One of the legislature’s most outrageous screw-the-voters acts was the puppy mill showdown of 2011. Frustrated by Missouri lawmakers’ refusal to regulate breeders — who, in some cases, confined dogs in filthy, brutal conditions — animal rights groups had successfully launched a ballot initiative the year before. Among other things, it required that animals have continuous access to water and cages be roomy enough for dogs to stand upright.

Citizens passed the measure. Rural lawmakers went berserk. Well-meaning voters, it turned out, hadn’t understood that those cute puppies in pet shops don’t enter the world as pets. They get their start as livestock, same as chickens and pigs. And livestock production is not to be messed with.
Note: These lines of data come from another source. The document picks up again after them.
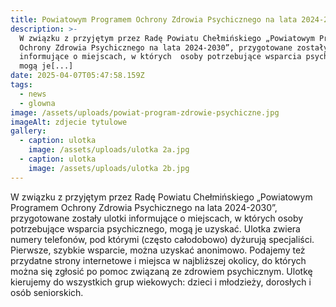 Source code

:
 ```yaml
---
title: Powiatowym Programem Ochrony Zdrowia Psychicznego na lata 2024-2030
description: >-
  W związku z przyjętym przez Radę Powiatu Chełmińskiego „Powiatowym Programem
  Ochrony Zdrowia Psychicznego na lata 2024-2030”, przygotowane zostały ulotki 
  informujące o miejscach, w których  osoby potrzebujące wsparcia psychicznego,
  mogą je[...]
date: 2025-04-07T05:47:58.159Z
tags:
  - news
  - glowna
image: /assets/uploads/powiat-program-zdrowie-psychiczne.jpg
imageAlt: zdjecie tytulowe
gallery:
  - caption: ulotka
    image: /assets/uploads/ulotka 2a.jpg
  - caption: ulotka
    image: /assets/uploads/ulotka 2b.jpg
---
```

W związku z przyjętym przez Radę Powiatu Chełmińskiego „Powiatowym Programem Ochrony Zdrowia Psychicznego na lata 2024-2030”, przygotowane zostały ulotki  informujące o miejscach, w których  osoby potrzebujące wsparcia psychicznego, mogą je uzyskać. Ulotka zwiera numery telefonów, pod którymi (często całodobowo) dyżurują specjaliści. Pierwsze, szybkie wsparcie, można uzyskać anonimowo. Podajemy też przydatne strony internetowe i miejsca w najbliższej okolicy, do których można się zgłosić po pomoc związaną ze zdrowiem psychicznym. Ulotkę kierujemy do wszystkich grup wiekowych: dzieci i młodzieży, dorosłych i osób seniorskich.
Jay Nixon, at the time the state’s Democratic governor, worked with Republicans on a “Missouri solution,” which basically unraveled the protections voters had called for. The Senate’s chief sponsor of the bill was one Mike Parson — now Missouri’s governor. In 2016, the legislature put a precautionary measure on the ballot to prevent such future meddling. They called it — need you ask? — the freedom to farm amendment.

The rejection of the anti-union law isn’t the only endangered voter-passed initiative from the November election. Republicans in the legislature have already nullified a public vote in Kansas City to raise the minimum wage here. So even though almost two-thirds of Missouri voters supported an incremental statewide raise, GOP lawmakers will have few qualms knocking that down.

Which brings us to Clean Missouri, the reform initiative that voters favored by a two-to one margin, because they know the legislature is incapable of holding itself accountable. Ed Emery, a GOP senator, has filed legislation to roll back provisions in the bill that make government more transparent. And a political group, cynically named “Fair Missouri,” has formed to gut the part of the bill that creates a new, less partisan system for redrawing legislative districts. The would-be unravelers have picked up a valuable ally in Gov. Parson, who told the Associated Press he agrees that the redistricting provisions should go. Parson, in fact, thinks the all-knowing legislature should make it harder for citizens to put initiatives on the ballot. 

“It is really unfortunate that norms of democracy don’t always resonate in Jefferson City,” says Sean Soendker Nicholson, campaign manager for Clean Missouri. He adds that the team that worked to get Clean Missouri on the ballot and passed by voters will remain intact to defend the new law.

As Burlinson makes clear, Jefferson City’s self-appointed lambs of liberty disrespect democracy itself and the voters who try to preserve it. The only times Missouri voters get things right, it seems to Burlinson, are when they elect Republican lawmakers who will unravel their future votes on ballot issues.

Voters in Arizona had a similar problem with their legislature a while back. They fixed it at the ballot box, with a constitutional amendment blocking the legislature from overturning voter-passed initiatives. Talk about doing something similar bounced around Missouri after the puppy mill travesty and could resurface this year if the legislature overplays its hand.

Meanwhile, it’s almost lunchtime. What’ll it be, people? Pizza, Mexican, Thai? Whatever it is, don’t trust Eric Burlison to pick up the order.